On 1 December 1993, ARD joined 3sat as a cooperative member. This followed ARD's creation of its own satellite channel, Eins Plus. 3sat is available on the European Astra satellites at 19.2° east, on cable television, and in Austria and Germany on digital terrestrial television.

In 2003, 3sat was available in 40 million households in Germany, Austria and Switzerland, and 85.5 million households across Europe. Since June 2003 3sat has been using a new on-air look and logo.  The logo has a red rectangle surrounding a number three.

In 2005, 3sat and n-tv were criticised for broadcasting TV shows which were funded by relief organizations such as World Vision Deutschland and Christoffel Blindenmission.

In 2008, the programs nano and Kulturzeit received a new on-air look and a new studios.
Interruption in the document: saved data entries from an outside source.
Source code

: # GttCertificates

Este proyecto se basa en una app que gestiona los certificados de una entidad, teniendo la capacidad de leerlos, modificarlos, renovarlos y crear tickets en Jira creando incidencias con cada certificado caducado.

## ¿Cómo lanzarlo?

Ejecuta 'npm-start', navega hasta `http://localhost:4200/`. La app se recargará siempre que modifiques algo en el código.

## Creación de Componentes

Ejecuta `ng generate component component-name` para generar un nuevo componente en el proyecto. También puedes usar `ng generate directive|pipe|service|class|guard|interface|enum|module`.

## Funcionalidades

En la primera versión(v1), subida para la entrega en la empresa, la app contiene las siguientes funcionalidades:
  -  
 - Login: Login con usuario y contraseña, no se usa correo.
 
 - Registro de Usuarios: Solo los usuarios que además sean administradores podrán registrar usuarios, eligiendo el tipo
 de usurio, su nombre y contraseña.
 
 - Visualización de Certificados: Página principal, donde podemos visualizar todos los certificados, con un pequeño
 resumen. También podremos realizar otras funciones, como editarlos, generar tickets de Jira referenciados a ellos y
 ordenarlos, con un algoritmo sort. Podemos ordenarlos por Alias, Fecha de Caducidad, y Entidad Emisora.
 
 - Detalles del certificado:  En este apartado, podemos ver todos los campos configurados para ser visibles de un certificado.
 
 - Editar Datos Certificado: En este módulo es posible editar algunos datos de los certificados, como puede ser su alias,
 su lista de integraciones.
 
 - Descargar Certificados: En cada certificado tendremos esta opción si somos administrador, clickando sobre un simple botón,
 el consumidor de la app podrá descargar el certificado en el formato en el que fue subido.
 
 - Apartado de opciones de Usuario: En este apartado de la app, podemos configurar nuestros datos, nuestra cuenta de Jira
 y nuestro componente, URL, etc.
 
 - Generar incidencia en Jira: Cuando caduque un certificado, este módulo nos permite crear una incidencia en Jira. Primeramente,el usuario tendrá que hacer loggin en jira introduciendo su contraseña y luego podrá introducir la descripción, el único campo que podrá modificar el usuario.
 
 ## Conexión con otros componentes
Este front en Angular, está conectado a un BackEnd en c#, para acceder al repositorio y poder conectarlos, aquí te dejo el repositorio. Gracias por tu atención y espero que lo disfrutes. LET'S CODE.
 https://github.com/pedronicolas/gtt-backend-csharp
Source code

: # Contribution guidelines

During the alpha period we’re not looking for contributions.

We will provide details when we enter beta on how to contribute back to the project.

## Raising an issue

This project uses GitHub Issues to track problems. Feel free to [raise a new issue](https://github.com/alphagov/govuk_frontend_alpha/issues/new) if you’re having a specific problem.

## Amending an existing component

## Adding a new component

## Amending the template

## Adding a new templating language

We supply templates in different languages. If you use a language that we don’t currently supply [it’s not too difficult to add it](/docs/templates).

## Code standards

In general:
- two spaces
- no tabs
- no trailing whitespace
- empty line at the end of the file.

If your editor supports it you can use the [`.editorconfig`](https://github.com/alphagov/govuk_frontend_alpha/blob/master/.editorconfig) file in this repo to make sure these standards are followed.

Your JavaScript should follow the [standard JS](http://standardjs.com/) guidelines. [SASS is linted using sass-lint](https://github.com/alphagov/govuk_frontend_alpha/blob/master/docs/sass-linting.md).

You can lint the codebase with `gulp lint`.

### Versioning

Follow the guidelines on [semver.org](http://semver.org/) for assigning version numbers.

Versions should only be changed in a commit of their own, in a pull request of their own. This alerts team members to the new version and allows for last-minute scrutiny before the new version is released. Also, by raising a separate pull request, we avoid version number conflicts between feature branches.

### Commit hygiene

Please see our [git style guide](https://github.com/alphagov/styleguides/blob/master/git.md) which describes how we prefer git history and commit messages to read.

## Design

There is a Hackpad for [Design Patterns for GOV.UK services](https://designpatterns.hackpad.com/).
At the "Eyes & Ears of Europe Awards", the design of Kulturzeit'''s studio was awarded first prize in the category  "Best Study Design" at Medientage München in 2008.

In 2009 3sat had a market share of 1.1% in Germany, 1.9% in Austria and 1.2% in Switzerland.

As a result of ZDF's spending for the then-new ZDFkultur, 2011 saw the end of many long-term 3sat broadcasts such as 3satbörse, Foyer, the computer and internet magazine neues, the animal show Arche Noah, the legal magazine Recht brisant, Vivo and others.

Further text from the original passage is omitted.